Abstract

To maximize their efficacy, cognitive radios (CRs) need to be able to cope with the constantly changing spectrum environment, evolving spectrum access policies, and a diverse array of network application requirements. Policy-based cognitive radios address these challenges by decoupling the spectrum access policies from device-specific implementations and optimizations. These radios can invoke situation-appropriate, adaptive actions based on policy specifications and the current spectrum environment. A policy-based CR has a reasoning engine called a policy reasoner. The primary task carried out by the policy reasoner is evaluating the transmission requests with respect to the spectrum policies. In this paper, we describe the design of a policy reasoner that processes ontology-based spectrum policies. The main advantage of using ontology-based policies is that the policy reasoner can understand and process any spectrum policies authored by any organization by relying on the spectrum ontologies.
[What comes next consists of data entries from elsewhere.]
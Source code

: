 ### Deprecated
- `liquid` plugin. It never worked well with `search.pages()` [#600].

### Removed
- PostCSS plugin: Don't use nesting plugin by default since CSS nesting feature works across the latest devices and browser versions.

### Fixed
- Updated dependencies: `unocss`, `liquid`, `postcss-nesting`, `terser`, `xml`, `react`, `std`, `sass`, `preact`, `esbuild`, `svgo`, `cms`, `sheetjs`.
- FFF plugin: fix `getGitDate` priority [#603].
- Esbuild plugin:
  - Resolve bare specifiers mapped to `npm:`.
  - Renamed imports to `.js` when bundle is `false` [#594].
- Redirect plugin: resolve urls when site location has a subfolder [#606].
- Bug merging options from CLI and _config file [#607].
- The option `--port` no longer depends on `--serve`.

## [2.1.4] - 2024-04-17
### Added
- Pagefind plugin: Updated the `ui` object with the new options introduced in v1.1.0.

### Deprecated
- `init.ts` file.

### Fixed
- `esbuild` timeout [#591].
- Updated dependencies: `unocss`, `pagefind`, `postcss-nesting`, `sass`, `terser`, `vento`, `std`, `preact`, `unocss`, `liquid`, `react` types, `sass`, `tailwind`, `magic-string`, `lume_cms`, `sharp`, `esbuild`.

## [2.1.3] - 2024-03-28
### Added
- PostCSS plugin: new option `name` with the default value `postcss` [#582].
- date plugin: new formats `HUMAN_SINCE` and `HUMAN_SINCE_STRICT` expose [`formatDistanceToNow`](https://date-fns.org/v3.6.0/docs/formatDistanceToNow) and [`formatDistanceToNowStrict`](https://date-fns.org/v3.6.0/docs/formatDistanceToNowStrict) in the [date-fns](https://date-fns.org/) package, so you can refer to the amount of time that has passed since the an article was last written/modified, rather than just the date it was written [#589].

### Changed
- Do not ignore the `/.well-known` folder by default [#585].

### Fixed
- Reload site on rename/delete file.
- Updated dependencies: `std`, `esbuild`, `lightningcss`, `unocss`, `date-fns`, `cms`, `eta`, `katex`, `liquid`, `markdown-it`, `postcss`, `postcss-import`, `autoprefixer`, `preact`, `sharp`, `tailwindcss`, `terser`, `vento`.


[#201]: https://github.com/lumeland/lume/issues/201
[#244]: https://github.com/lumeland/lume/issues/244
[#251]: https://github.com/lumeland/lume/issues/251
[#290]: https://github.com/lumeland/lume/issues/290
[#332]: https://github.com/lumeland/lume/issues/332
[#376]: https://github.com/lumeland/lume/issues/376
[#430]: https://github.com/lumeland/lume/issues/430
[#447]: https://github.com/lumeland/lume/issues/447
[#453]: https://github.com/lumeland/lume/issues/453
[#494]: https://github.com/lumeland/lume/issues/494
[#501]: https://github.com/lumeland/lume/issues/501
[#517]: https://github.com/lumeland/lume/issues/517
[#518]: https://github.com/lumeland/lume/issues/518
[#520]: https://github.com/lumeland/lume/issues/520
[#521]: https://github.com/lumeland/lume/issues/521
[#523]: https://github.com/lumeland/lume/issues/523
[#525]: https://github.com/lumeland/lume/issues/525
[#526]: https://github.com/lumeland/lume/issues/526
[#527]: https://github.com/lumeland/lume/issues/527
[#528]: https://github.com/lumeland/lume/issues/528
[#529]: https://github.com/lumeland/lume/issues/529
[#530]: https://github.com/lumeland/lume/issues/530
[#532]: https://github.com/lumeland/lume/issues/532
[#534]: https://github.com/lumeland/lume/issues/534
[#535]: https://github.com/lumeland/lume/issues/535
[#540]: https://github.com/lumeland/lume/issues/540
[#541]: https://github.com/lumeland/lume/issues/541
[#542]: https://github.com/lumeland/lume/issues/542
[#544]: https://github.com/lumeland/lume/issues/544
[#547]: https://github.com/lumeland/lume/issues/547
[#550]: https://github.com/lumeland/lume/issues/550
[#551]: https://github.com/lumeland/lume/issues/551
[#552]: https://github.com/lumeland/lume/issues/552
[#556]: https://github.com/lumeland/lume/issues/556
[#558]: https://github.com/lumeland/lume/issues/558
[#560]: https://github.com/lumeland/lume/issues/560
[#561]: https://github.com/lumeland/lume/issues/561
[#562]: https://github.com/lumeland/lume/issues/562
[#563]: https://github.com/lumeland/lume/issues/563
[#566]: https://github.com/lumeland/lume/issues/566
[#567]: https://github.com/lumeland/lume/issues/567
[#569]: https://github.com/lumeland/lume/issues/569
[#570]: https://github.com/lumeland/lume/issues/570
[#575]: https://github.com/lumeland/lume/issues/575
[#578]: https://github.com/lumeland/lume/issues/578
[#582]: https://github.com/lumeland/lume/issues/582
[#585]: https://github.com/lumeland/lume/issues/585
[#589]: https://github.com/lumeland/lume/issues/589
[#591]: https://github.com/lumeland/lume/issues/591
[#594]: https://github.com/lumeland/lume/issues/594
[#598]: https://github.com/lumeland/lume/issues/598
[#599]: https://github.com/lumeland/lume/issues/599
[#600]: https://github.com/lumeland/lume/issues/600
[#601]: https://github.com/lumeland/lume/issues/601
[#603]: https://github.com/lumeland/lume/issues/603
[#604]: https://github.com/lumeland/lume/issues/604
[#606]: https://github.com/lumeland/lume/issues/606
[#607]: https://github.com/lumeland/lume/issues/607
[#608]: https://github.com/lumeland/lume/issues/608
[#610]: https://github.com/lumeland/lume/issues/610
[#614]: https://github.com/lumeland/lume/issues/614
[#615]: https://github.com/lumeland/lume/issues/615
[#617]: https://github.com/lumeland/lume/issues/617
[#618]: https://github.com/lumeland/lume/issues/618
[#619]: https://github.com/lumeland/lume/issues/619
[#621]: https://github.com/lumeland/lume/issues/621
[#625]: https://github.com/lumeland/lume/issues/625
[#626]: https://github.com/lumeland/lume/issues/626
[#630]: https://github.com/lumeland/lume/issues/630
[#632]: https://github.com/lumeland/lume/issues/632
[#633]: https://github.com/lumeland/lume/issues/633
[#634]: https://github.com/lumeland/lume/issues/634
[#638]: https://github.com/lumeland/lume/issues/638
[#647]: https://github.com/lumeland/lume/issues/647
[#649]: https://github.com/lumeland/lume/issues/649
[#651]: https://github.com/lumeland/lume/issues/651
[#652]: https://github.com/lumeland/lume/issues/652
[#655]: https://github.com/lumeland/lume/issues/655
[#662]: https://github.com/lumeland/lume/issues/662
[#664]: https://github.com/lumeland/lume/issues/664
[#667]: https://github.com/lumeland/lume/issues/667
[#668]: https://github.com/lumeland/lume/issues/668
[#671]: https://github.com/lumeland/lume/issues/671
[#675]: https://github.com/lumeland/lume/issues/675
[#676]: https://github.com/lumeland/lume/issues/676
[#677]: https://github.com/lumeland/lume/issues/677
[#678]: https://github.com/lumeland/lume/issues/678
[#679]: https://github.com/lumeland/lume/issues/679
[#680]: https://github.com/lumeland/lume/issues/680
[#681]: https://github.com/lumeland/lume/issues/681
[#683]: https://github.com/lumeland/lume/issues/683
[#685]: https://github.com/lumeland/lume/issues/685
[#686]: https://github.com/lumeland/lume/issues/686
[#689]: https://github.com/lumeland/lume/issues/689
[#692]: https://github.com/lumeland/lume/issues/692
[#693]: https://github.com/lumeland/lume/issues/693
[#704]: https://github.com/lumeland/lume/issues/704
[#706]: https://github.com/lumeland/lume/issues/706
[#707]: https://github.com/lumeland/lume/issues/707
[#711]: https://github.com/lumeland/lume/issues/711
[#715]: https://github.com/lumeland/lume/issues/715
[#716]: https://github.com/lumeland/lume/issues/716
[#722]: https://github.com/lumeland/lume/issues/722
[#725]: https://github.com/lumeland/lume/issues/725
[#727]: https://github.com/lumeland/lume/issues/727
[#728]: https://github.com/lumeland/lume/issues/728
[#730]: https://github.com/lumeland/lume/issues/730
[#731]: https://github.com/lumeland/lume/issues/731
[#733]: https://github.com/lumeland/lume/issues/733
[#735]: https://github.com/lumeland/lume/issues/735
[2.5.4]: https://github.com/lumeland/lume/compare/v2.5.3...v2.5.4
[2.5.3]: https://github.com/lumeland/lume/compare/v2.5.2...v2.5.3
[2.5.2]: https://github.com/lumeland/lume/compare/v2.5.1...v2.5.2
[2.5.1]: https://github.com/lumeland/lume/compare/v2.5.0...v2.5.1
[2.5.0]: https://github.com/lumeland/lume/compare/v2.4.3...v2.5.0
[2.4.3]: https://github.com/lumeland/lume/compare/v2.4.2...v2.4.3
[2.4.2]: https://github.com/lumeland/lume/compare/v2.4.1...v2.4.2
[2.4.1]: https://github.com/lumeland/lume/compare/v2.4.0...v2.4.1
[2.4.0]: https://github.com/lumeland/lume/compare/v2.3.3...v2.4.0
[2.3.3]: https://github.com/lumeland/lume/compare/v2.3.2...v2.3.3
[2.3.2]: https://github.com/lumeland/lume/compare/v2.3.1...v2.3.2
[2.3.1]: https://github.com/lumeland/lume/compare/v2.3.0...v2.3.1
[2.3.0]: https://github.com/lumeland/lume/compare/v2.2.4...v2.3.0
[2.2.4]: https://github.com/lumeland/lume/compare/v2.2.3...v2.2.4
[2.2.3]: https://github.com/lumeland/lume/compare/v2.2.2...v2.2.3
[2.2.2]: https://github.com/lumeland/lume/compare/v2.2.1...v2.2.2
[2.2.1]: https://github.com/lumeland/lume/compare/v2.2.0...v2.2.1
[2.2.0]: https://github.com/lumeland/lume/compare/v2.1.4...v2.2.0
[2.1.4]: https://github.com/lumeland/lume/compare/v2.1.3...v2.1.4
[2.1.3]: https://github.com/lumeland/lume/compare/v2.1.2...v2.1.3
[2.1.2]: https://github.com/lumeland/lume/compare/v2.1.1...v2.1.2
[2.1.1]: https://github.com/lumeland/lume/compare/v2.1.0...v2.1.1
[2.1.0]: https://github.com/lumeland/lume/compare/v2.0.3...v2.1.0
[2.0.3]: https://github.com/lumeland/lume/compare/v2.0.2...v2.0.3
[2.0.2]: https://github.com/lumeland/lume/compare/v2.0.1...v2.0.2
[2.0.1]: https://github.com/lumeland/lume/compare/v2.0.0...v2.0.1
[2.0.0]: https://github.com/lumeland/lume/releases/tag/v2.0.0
In our implementation, the spectrum ontology defines the various dynamic spectrum access (DSA) concepts, models the domain of DSA networks in a machine-understandable manner, and uses SWRL (Semantic Web Rule Language) rules to represent spectrum policies. Unfortunately, ontological reasoning needed to process ontology-based spectrum policies incurs greater computation overhead compared to non-ontological reasoning. This drawback can be a critical one as it can impede a CR from meeting its real-time performance requirements. We have carried out a number of experiments, using our implementation, to evaluate whether a radio controlled by ontology-based policies can meet its real-time performance requirements. Based on our experimental results, we propose a set of guidelines for the design of ontology-based spectrum access policies.